There were Rostrum members in my workplace whom I admired. They seemed to have the ability to quickly and concisely present an argument both to their peers and to executive management, a group which is generally time-poor in most organisations and with low tolerance for time wasting. When they chaired meetings, the meetings seemed to flow well, more often than not decisions were reached and documented, time wasting was kept to a minimum and yet everybody had been given an opportunity to engage. I decided I wanted to have those skills.
The suit is gone now and among other things I’m a director on several boards. My skills have been honed by marvelous Critics, honest enough not to give me an unwanted whitewash and skilled enough in suggesting positive practical improvements in such supportive fashions.
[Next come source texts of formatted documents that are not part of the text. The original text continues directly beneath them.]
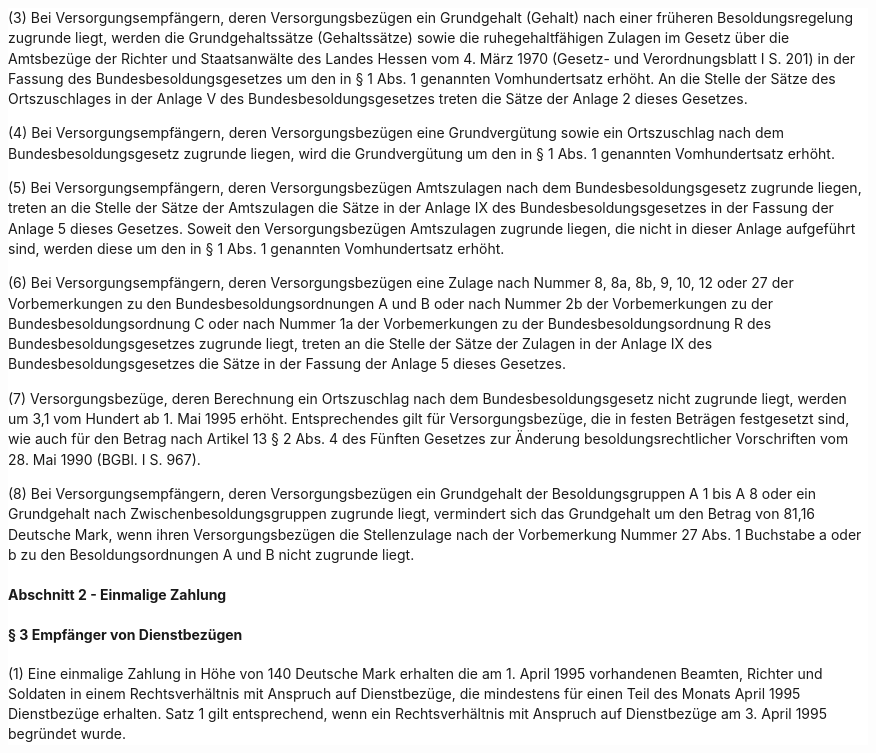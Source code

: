 (3) Bei Versorgungsempfängern, deren Versorgungsbezügen ein
Grundgehalt (Gehalt) nach einer früheren Besoldungsregelung zugrunde
liegt, werden die Grundgehaltssätze (Gehaltssätze) sowie die
ruhegehaltfähigen Zulagen im Gesetz über die Amtsbezüge der Richter
und Staatsanwälte des Landes Hessen vom 4. März 1970 (Gesetz- und
Verordnungsblatt I S. 201) in der Fassung des Bundesbesoldungsgesetzes
um den in § 1 Abs. 1 genannten Vomhundertsatz erhöht. An die Stelle
der Sätze des Ortszuschlages in der Anlage V des
Bundesbesoldungsgesetzes treten die Sätze der Anlage 2 dieses
Gesetzes.

(4) Bei Versorgungsempfängern, deren Versorgungsbezügen eine
Grundvergütung sowie ein Ortszuschlag nach dem Bundesbesoldungsgesetz
zugrunde liegen, wird die Grundvergütung um den in § 1 Abs. 1
genannten Vomhundertsatz erhöht.

(5) Bei Versorgungsempfängern, deren Versorgungsbezügen Amtszulagen
nach dem Bundesbesoldungsgesetz zugrunde liegen, treten an die Stelle
der Sätze der Amtszulagen die Sätze in der Anlage IX des
Bundesbesoldungsgesetzes in der Fassung der Anlage 5 dieses Gesetzes.
Soweit den Versorgungsbezügen Amtszulagen zugrunde liegen, die nicht
in dieser Anlage aufgeführt sind, werden diese um den in § 1 Abs. 1
genannten Vomhundertsatz erhöht.

(6) Bei Versorgungsempfängern, deren Versorgungsbezügen eine Zulage
nach Nummer 8, 8a, 8b, 9, 10, 12 oder 27 der Vorbemerkungen zu den
Bundesbesoldungsordnungen A und B oder nach Nummer 2b der
Vorbemerkungen zu der Bundesbesoldungsordnung C oder nach Nummer 1a
der Vorbemerkungen zu der Bundesbesoldungsordnung R des
Bundesbesoldungsgesetzes zugrunde liegt, treten an die Stelle der
Sätze der Zulagen in der Anlage IX des Bundesbesoldungsgesetzes die
Sätze in der Fassung der Anlage 5 dieses Gesetzes.

(7) Versorgungsbezüge, deren Berechnung ein Ortszuschlag nach dem
Bundesbesoldungsgesetz nicht zugrunde liegt, werden um 3,1 vom Hundert
ab 1. Mai 1995 erhöht. Entsprechendes gilt für Versorgungsbezüge, die
in festen Beträgen festgesetzt sind, wie auch für den Betrag nach
Artikel 13 § 2 Abs. 4 des Fünften Gesetzes zur Änderung
besoldungsrechtlicher Vorschriften vom 28. Mai 1990 (BGBl. I S. 967).

(8) Bei Versorgungsempfängern, deren Versorgungsbezügen ein
Grundgehalt der Besoldungsgruppen A 1 bis A 8 oder ein Grundgehalt
nach Zwischenbesoldungsgruppen zugrunde liegt, vermindert sich das
Grundgehalt um den Betrag von 81,16 Deutsche Mark, wenn ihren
Versorgungsbezügen die Stellenzulage nach der Vorbemerkung Nummer 27
Abs. 1 Buchstabe a oder b zu den Besoldungsordnungen A und B nicht
zugrunde liegt.

#### Abschnitt 2 - Einmalige Zahlung

#### § 3 Empfänger von Dienstbezügen

(1) Eine einmalige Zahlung in Höhe von 140 Deutsche Mark erhalten die
am 1. April 1995 vorhandenen Beamten, Richter und Soldaten in einem
Rechtsverhältnis mit Anspruch auf Dienstbezüge, die mindestens für
einen Teil des Monats April 1995 Dienstbezüge erhalten. Satz 1 gilt
entsprechend, wenn ein Rechtsverhältnis mit Anspruch auf Dienstbezüge
am 3. April 1995 begründet wurde.
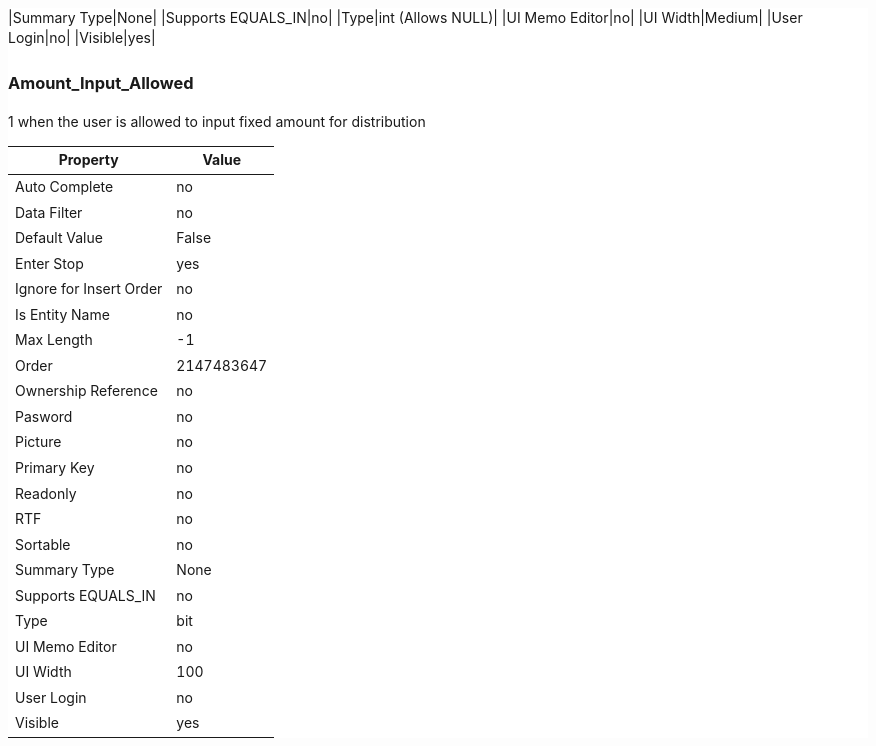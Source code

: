 |Summary Type|None|
|Supports EQUALS_IN|no|
|Type|int (Allows NULL)|
|UI Memo Editor|no|
|UI Width|Medium|
|User Login|no|
|Visible|yes|

### Amount_Input_Allowed


1 when the user is allowed to input fixed amount for distribution

| Property | Value |
| - | - |
|Auto Complete|no|
|Data Filter|no|
|Default Value|False|
|Enter Stop|yes|
|Ignore for Insert Order|no|
|Is Entity Name|no|
|Max Length|-1|
|Order|2147483647|
|Ownership Reference|no|
|Pasword|no|
|Picture|no|
|Primary Key|no|
|Readonly|no|
|RTF|no|
|Sortable|no|
|Summary Type|None|
|Supports EQUALS_IN|no|
|Type|bit|
|UI Memo Editor|no|
|UI Width|100|
|User Login|no|
|Visible|yes|
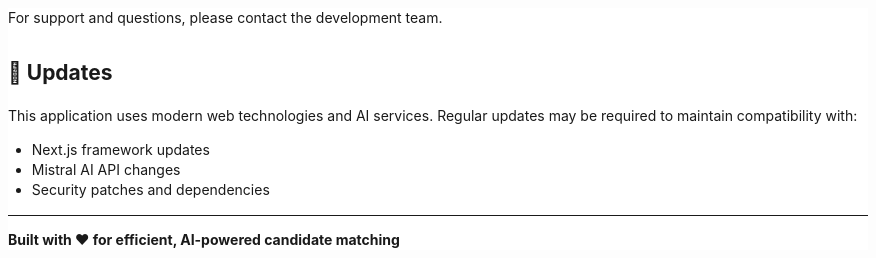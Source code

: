 For support and questions, please contact the development team.

## 🔄 Updates

This application uses modern web technologies and AI services. Regular updates may be required to maintain compatibility with:
- Next.js framework updates
- Mistral AI API changes
- Security patches and dependencies

---

**Built with ❤️ for efficient, AI-powered candidate matching**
If you have ever been in a situation of chairing a public AGM where there are some disaffected stakeholders willing you to perform poorly, and ready to clobber you on the first sign of weakness or unfamiliarity with meeting procedure, then you will appreciate your Rostrum training. I have been and I do.
So after 14 years, why do I stay? One reason is that I think this public speaking and chairing game isn’t like riding a bike, once learned, never forgotten. Yes, you’ll remember a lot of it, but unless you’re doing it regularly, the little bad habits you had pre-Rostrum will start to return. For many of us, Rostrum provides this opportunity of regular practice with the additional benefit of feedback on that practice. So for the times you do need to exercise these skills, you’re not rusty – you feel good, having prepared.
But a second and very important reason is a people one. Lots of things happen at a Rostrum meeting to make me want to continue coming. This might be the verbal jousting of the business session – both enjoying others and seeing how far I can stretch credulity with my argument before being shut down (under the rules of course!). Or the sheer interest of listening to the speeches of others – how refreshing to come to a meeting not really knowing what my fellow members are going to come up with. There is such fun to be had, such interesting things to hear (whether researched or the experiences of others), new words to learn (anybody for ‘Chiasmus” as per the example “Time’s fun when you’re having flies”?), avenues of thought to explore not previously considered, the pleasures of seeing others improve and develop….. I think I’d be really challenged to recall a meeting where there hasn’t been laughter. And if despite your wonderful manner and method, you do lose an argument, isn’t it great to know you’ll have learned to lose it with style, as in the words of William Batty. “Style is when they are running you out of town and you make it look like you’re leading the parade”!.